1 「洪水は神の裁きの手段ではない」

今度の日曜日の聖書の箇所は、「主日聖書日課」によれば、創世記6:11-22。

13節と14節、17節と18節が筋としてつながっていると読めば、「神は不法に満ちた人間を滅ぼすために洪水をおこしたが、何人かの者は箱舟に入れて救った」ということになるかもしれない。

しかし、「洪水によって神は不法な者を滅ぼす」などという、それこそ不法な思想を阻む、あるいは乗り越える作用を「箱舟物語」が果たそうとしているように読むこともできないだろうか。わたしたちは今、洪水が神の裁きの手段などではないことをじゅうぶんに知っている。

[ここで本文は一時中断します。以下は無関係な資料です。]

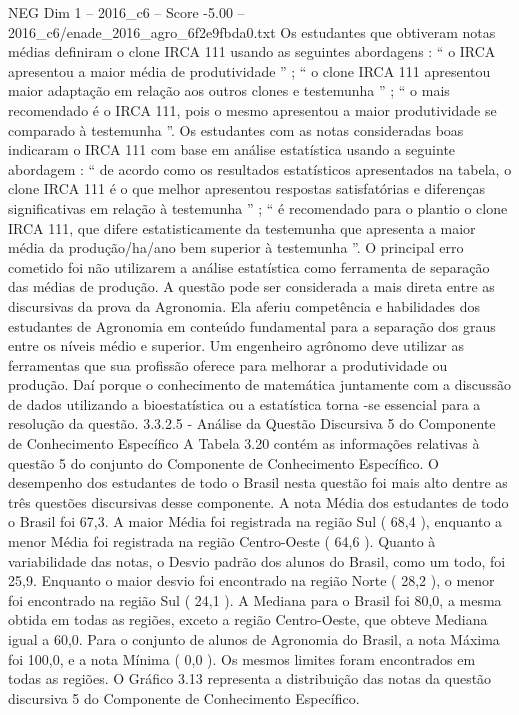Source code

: \begin{textsample}{NEG Dim 1 – 2016\_c6 – Score -5.00 – 2016\_c6/enade\_2016\_agro\_6f2e9fbda0.txt}
Os estudantes que obtiveram notas médias definiram o clone IRCA 111 usando as seguintes abordagens : “ o IRCA apresentou a maior média de produtividade ” ; “ o clone IRCA 111 apresentou maior adaptação em relação aos outros clones e testemunha ” ; “ o mais recomendado é o IRCA 111, pois o mesmo apresentou a maior produtividade se comparado à testemunha ”.
Os estudantes com as notas consideradas boas indicaram o IRCA 111 com base em análise estatística usando a seguinte abordagem : “ de acordo como os resultados estatísticos apresentados na tabela, o clone IRCA 111 é o que melhor apresentou respostas satisfatórias e diferenças significativas em relação à testemunha ” ; “ é recomendado para o plantio o clone IRCA 111, que difere estatisticamente da testemunha que apresenta a maior média da produção/ha/ano bem superior à testemunha ”.
O principal erro cometido foi não utilizarem a análise estatística como ferramenta de separação das médias de produção.
A questão pode ser considerada a mais direta entre as discursivas da prova da Agronomia.
Ela aferiu competência e habilidades dos estudantes de Agronomia em conteúdo fundamental para a separação dos graus entre os níveis médio e superior.
Um engenheiro agrônomo deve utilizar as ferramentas que sua profissão oferece para melhorar a produtividade ou produção.
Daí porque o conhecimento de matemática juntamente com a discussão de dados utilizando a bioestatística ou a estatística torna -se essencial para a resolução da questão. 3.3.2.5 - Análise da Questão Discursiva 5 do Componente de Conhecimento Específico A Tabela 3.20 contém as informações relativas à questão 5 do conjunto do Componente de Conhecimento Específico.
O desempenho dos estudantes de todo o Brasil nesta questão foi mais alto dentre as três questões discursivas desse componente.
A nota Média dos estudantes de todo o Brasil foi 67,3.
A maior Média foi registrada na região Sul ( 68,4 ), enquanto a menor Média foi registrada na região Centro-Oeste ( 64,6 ).
Quanto à variabilidade das notas, o Desvio padrão dos alunos do Brasil, como um todo, foi 25,9.
Enquanto o maior desvio foi encontrado na região Norte ( 28,2 ), o menor foi encontrado na região Sul ( 24,1 ).
A Mediana para o Brasil foi 80,0, a mesma obtida em todas as regiões, exceto a região Centro-Oeste, que obteve Mediana igual a 60,0.
Para o conjunto de alunos de Agronomia do Brasil, a nota Máxima foi 100,0, e a nota Mínima ( 0,0 ).
Os mesmos limites foram encontrados em todas as regiões.
O Gráfico 3.13 representa a distribuição das notas da questão discursiva 5 do Componente de Conhecimento Específico.

\end{textsample}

もともと、裁きの話と無関係に、「箱舟によって洪水から人々が救われた、洪水によっても希望の芽は残った」という話があり(14-16節、18-20節)があり、そこに、不法や滅ぼしの意味をもたせようとしたが(11-13節、17節)、もともとの箱舟の話がそのような意味付けをなんとか阻もうとしている、そのようには読めないだろうか。

しろうとのごり押し読みだから、聖書学的に間違っていても、ちっとも構いません。

ようは、洪水は神の裁きの手段ではない、ということです。

今度の日曜日のもう一つの聖書の箇所は、ルカ11:14-20。

「イエスは悪霊を追い出しておられたが、それは口を利けなくする悪霊であった」(14節)。イエスはたしかに悪霊を追い出してその人が口を利けるようにしようとしたであろう。けれども、イエスは悪霊だけでなく、「この人が口を利けないのは悪霊に取りつかれているせいだ」という人々の考えをも追い出そうとしていたのではなかろうか。

14節に続いて、イエスは「この男は悪霊の頭(かしら)の力で悪霊を追い出している」と言う者らと論争をしているが、これも、病気、障害、災害、貧困などといった困難の原因をその人にとりつく悪霊とする因襲的な考えをイエスは乗り越えようとしていたのではなかろうか。

ただし、それらの困難が、「まるで悪霊に取りつかれているとしか思えない」ほどに、激しく、執拗で、絶望的なものであることをイエスはわかろうとし、その困難をなんとか追い払おうとしていたとも思う。

「わたしが神の指で悪霊を追い出しているのであれば、神の国はあなたたちのところに来ているのだ」(20節)。口が利けないのは悪霊に取りつかれているからではない。本人はそう思ってしまうくらいに苦しいこともあるだろうが、他の人がそう考えるべきではない。イエスはそのような因襲的な考え方とその人の苦しみを神の指でなんとか追い払おうとする。神の国がここにある。